Mayumi Kim Hyŏnhŭi to tackle abductee issue in Japan

From the BBC:
A former North Korean spy who blew up a South Korean airliner two decades ago killing 115 people has been allowed into Japan.

Kim Hyon-hui will meet the families of Japanese people abducted by North Korea to train its agents.

For the visit to take place Japan has waived immigration rules and police are not expected to question her past use of a fake Japanese passport.

There has been criticism in Japan of the decision to allow Ms Kim's visit.
Criticism? Do ya think? This woman — if her story is true — used the kidnapped Japanese to learn Japanese so that she could pose as a Japanese traveler and kill over a hundred people. This latest twist in the saga of this killer who should be behind bars for mass murder just makes things stranger and stranger.

Would the parents of the abductees, particularly Yokota Megumi, even want to meet her? What does she even offer, something that doesn't smell like a publicity stunt of some kind (and yes, this person has written a book)? It seems some in Japan share my skepticism:
The police are also expected not to question her about her use of a fake Japanese passport during the bombing

However, critics say any information she may have is likely to be decades out of date, and the trip has been branded a stunt to gloss over the government's lack of progress on the abduction issue.
Blech. Her case underscores one of the failings of the South Korean judicial system, whereby the flimsiest of mitigating circumstances is used as a pretext for letting someone off easy or off the hook altogether. In this case, instead of the all-too-familiar "I was drunk" excuse, hers was "I was beautiful."


  1. Did/Does anyone believe that NK kidnapped native Japanese speakers or were they after native Japanese readers? What is really behind these stories that could explain this weird visit?

  2. I'm not sure I'm following you correctly. It sounds like you're suggesting the abductee issue was fabricated. If that is the case, please elaborate.

  3. While waiting for INCOMING!!!! to expand on his post, I thought I'd mention this.

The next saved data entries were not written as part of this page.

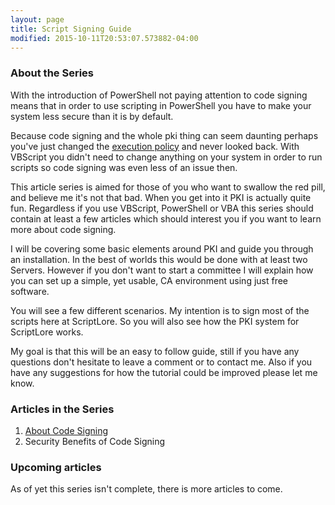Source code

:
 ```yaml
---
layout: page
title: Script Signing Guide
modified: 2015-10-11T20:53:07.573882-04:00
---
```

<h3>About the Series</h3>
With the introduction of PowerShell not paying attention to code signing means that in order to use scripting in PowerShell you have to make your system less secure than it is by default.

Because code signing and the whole pki thing can seem daunting perhaps you've just changed the <a href="http://scriptlore.com/powershell/execution-policy/">execution policy</a> and never looked back. With VBScript you didn't need to change anything on your system in order to run scripts so code signing was even less of an issue then.

This article series is aimed for those of you who want to swallow the red pill, and believe me it's not that bad. When you get into it PKI is actually quite fun. Regardless if you use VBScript, PowerShell or VBA this series should contain at least a few articles which should interest you if you want to learn more about code signing.

I will be covering some basic elements around PKI and guide you through an installation. In the best of worlds this would be done with at least two Servers. However if you don't want to start a committee I will explain how you can set up a simple, yet usable, CA environment using just free software.

You will see a few different scenarios. My intention is to sign most of the scripts here at ScriptLore. So you will also see how the PKI system for ScriptLore works.

My goal is that this will be an easy to follow guide, still if you have any questions don't hesitate to leave a comment or to contact me. Also if you have any suggestions for how the tutorial could be improved please let me know.

<h3>Articles in the Series</h3>
<ol>
	<li><a href="http://scriptlore.com/security/about-code-signing/">About Code Signing</a></li>
	<li>Security Benefits of Code Signing</li>
</ol>

<h3>Upcoming articles</h3>

As of yet this series isn't complete, there is more articles to come.
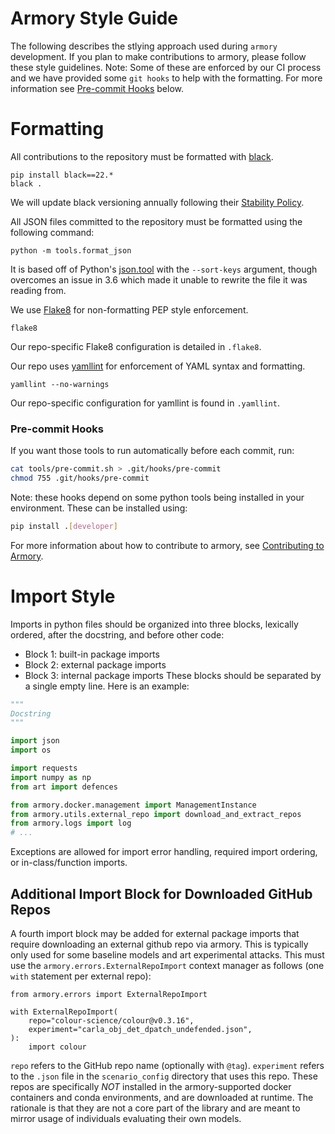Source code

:Armory Style Guide
=====================
The following describes the stlying approach used during `armory` development.  If you plan to make
contributions to armory, please follow these style guidelines.  Note: Some of these are enforced by
our CI process and we have provided some `git hooks` to help with the formatting.  For more information
see [Pre-commit Hooks](#pre-commit-hooks) below.


# Formatting
All contributions to the repository must be formatted with [black](https://github.com/psf/black).
```
pip install black==22.*
black .
```
We will update black versioning annually following their [Stability Policy](https://black.readthedocs.io/en/stable/the_black_code_style/index.html#stability-policy).

All JSON files committed to the repository must be formatted using the following command:
```
python -m tools.format_json
```
It is based off of Python's [json.tool](https://docs.python.org/3/library/json.html#module-json.tool)
with the `--sort-keys` argument, though overcomes an issue in 3.6 which made it unable to rewrite
the file it was reading from.

We use [Flake8](https://flake8.pycqa.org/) for non-formatting PEP style enforcement.
```
flake8
```
Our repo-specific Flake8 configuration is detailed in `.flake8`.

Our repo uses [yamllint](https://yamllint.readthedocs.io/en/stable/) for enforcement of YAML
syntax and formatting.
```
yamllint --no-warnings
```

Our repo-specific configuration for yamllint is found in `.yamllint`.

### Pre-commit Hooks

If you want those tools to run automatically before each commit, run:
```bash
cat tools/pre-commit.sh > .git/hooks/pre-commit
chmod 755 .git/hooks/pre-commit
```
Note: these hooks depend on some python tools being installed in your environment. These
can be installed using:
```bash
pip install .[developer]
```
For more information about how to contribute to armory, see [Contributing to Armory](/../../.github/CONTRIBUTING.md).


# Import Style
Imports in python files should be organized into three blocks, lexically ordered, after the docstring, and before other code:
* Block 1: built-in package imports
* Block 2: external package imports
* Block 3: internal package imports
These blocks should be separated by a single empty line. Here is an example:
```python
"""
Docstring
"""

import json
import os

import requests
import numpy as np
from art import defences

from armory.docker.management import ManagementInstance
from armory.utils.external_repo import download_and_extract_repos
from armory.logs import log
# ...
```

Exceptions are allowed for import error handling, required import ordering, or in-class/function imports.

## Additional Import Block for Downloaded GitHub Repos

A fourth import block may be added for external package imports that require downloading an external github repo via armory.
This is typically only used for some baseline models and art experimental attacks.
This must use the `armory.errors.ExternalRepoImport` context manager as follows (one `with` statement per external repo):
```
from armory.errors import ExternalRepoImport

with ExternalRepoImport(
    repo="colour-science/colour@v0.3.16",
    experiment="carla_obj_det_dpatch_undefended.json",
):
    import colour
```

`repo` refers to the GitHub repo name (optionally with `@tag`).
`experiment` refers to the `.json` file in the `scenario_config` directory that uses this repo.
These repos are specifically *NOT* installed in the armory-supported docker containers and conda environments, and are downloaded at runtime.
The rationale is that they are not a core part of the library and are meant to mirror usage of individuals evaluating their own models.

    I seem to recall Ms. Kim did not financially benefit from her book. Also, I know she has already meat with Japanese abductee family members and given info on the abductees.

    I'm not going to belabor the punishment of Ms. Kim much. Yeah, the Korean justice system can be weak. But I keep thinking Ms. Kim would have not been punished much more by an American Court with the whole brainwashing issue.

  4. Not so much fabricated, just misdirected. Why kidnap so blatantly if the gangsters could supply without anyone knowing.

    I refer of course to the unbroken criminal links throughout the archipelago, the peninsula and greater China directed from London.

  5. INCOMING wrote:
    Not so much fabricated, just misdirected.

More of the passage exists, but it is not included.